5.7. Changing one single variable at a time (COST)¶

How do we go about running our experiments when there is more than one variable present that affects our outcome, $y$ ? In this section we describe how not to do it.

You will certainly have seen the recommendation that we must change one single variable at a time (COST):

Something goes wrong with a recipe: for example, the pancakes are not as fluffy as normal, or the muffins don’t rise as much as they should. You are convinced it is the new brand of all-purpose flour you recently bought. You change only the flour the next time you make pancakes to check your hypothesis.

University labs are notorious for asking you to change one variable at a time. The reason is that these labs intend for you to learn what the effect of a single variable is on some other variable (e.g. change temperature in a distillation column to improve product purity).
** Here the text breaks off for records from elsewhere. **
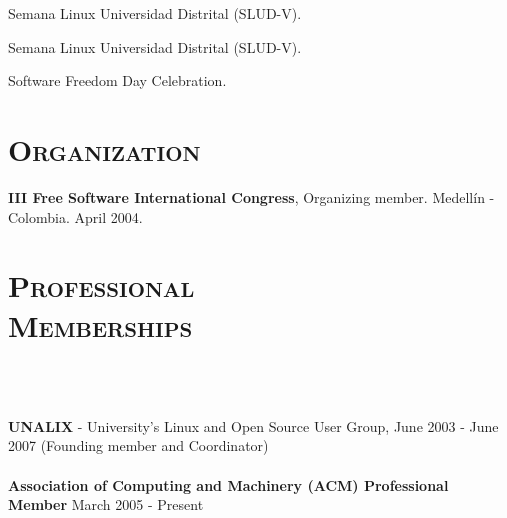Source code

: \begin{resume}
\begin{formatb}
  \\
  \\
   \body
\end{formatb}

\begin{position}
Semana Linux Universidad Distrital (SLUD-V).
\end{position}

\begin{position}
Semana Linux Universidad Distrital (SLUD-V).
\end{position}

\begin{position}
Software Freedom Day Celebration.
\end{position}
\newline     
\newline     
\newline     
\newline     


\section{\textsc{Organization}}
\employer{\textbf{}}
\dates{}
\textbf{III Free Software International Congress}, Organizing member. Medell\'{i}n - Colombia. April 2004.

\section{\textsc{Professional\\ Memberships}}

\begin{formatb}
  \\
  \body\\
\end{formatb}
\employer{}
   {\textbf{UNALIX} - University's Linux and Open Source User Group,
     June 2003 - June 2007 (Founding member and Coordinator)\\ \\
    \textbf{Association of Computing and Machinery (ACM) Professional 
      Member} March 2005 - Present 
 

}
\end{resume}
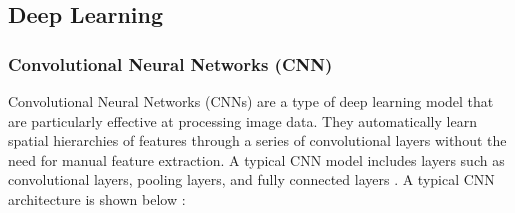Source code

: 





\subsection{Deep Learning}

\subsubsection{Convolutional Neural Networks (CNN)}

Convolutional Neural Networks (CNNs) are a type of deep learning model that are particularly effective at processing image data. They automatically learn spatial hierarchies of features through a series of convolutional layers without the need for manual feature extraction. A typical CNN model includes layers such as convolutional layers, pooling layers, and fully connected layers \cite{DL.4}. A typical CNN architecture is shown below
:\cite{4.30 1}



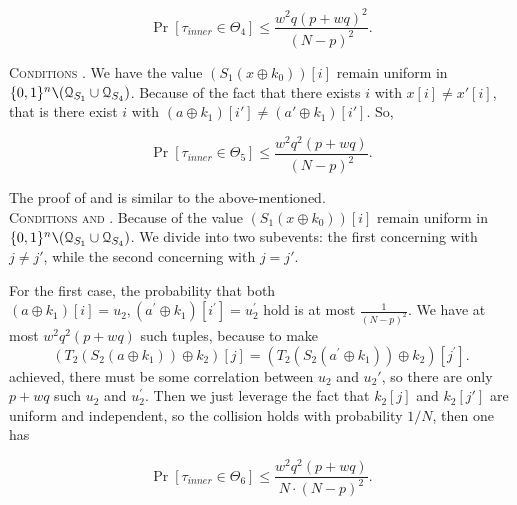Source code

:$$
\operatorname{Pr}\left[\tau_{inner} \in \Theta_{4}\right] \leq \frac{w^{2} q (p+w q)^{2}}{(N-p)^2}.
$$

\noindent \textsc{Conditions \cfive}. We have the value $\left(S_{1}\left(x \oplus k_{0}\right)\right)[i]$ remain uniform in $\{0, 1\}^{n} \verb|\| (\mathcal{Q}_{S_{1}} \cup \mathcal{Q}_{S_{4}})$.  Because of the fact that there exists $i$ with $x[i]\neq x'[i]$, that is there exist $i$ with $\left(a \oplus k_{1}\right)[i'] \neq \left(a' \oplus k_{1}\right)[i']$. So,

$$
\operatorname{Pr}\left[\tau_{inner} \in \Theta_{5}\right] \leq \frac{w^{2} q^{2} (p+w q)}{(N-p)^2}.
$$

\noindent The proof of \cseven and \ceight is similar to the above-mentioned.\\

\noindent \textsc{Conditions \csix and \cnine}. Because of the value $\left(S_{1}\left(x \oplus k_{0}\right)\right)[i]$ remain uniform in $\{0, 1\}^{n} \verb|\| (\mathcal{Q}_{S_{1}} \cup \mathcal{Q}_{S_{4}})$. We divide \csix into two subevents: the first concerning with $j\neq j'$, while the second concerning with $j=j'$.

For the first case, the probability that both $\left(a \oplus k_{1}\right)[i] = u_2, \left(a^{\prime} \oplus k_{1}\right)[i^{\prime}] = u_2^{\prime}$ hold is at most $\frac{1}{(N-p)^2}$. We have at most $w^{2} q^{2} (p+w q)$ such tuples, because to make 
$$
\left(T_{2}\left(S_{2}\left(a \oplus k_{1}\right)\right) \oplus k_{2}\right)[j] = \left(T_{2}\left(S_{2}\left(a^{\prime} \oplus k_{1}\right)\right) \oplus k_{2}\right)[j^{\prime}].
$$
\noindent achieved, there must be some correlation between $u_2$ and $u_2'$, so there are only $p +w q $ such $u_2$ and $u_2^{\prime}$.  Then we just leverage the fact that $k_2[j]$ and $k_2[j']$ are uniform and independent, so the collision holds with probability $1/N$, then one has

$$
\operatorname{Pr}\left[\tau_{inner} \in \Theta_{6}\right] \leq \frac{w^{2} q^{2} (p+w q)}{N \cdot (N-p)^2 }.
$$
The labs teach you that this is good scientific procedure, which is fine if your goal is to only initially learn about a system, especially a new system that has never been explored.

However, when you want to optimize and improve a process, then a different style of experiments is required, where multiple factors are changed simultaneously.

We have known since the mid-1930s (almost 85 years), due to the work by R. A. Fisher, that changing one factor at a time (OFAT) is not an efficient way for experimentation. Note that OFAT is an alternative name for COST, and an example of OFAT is illustrated in the figure.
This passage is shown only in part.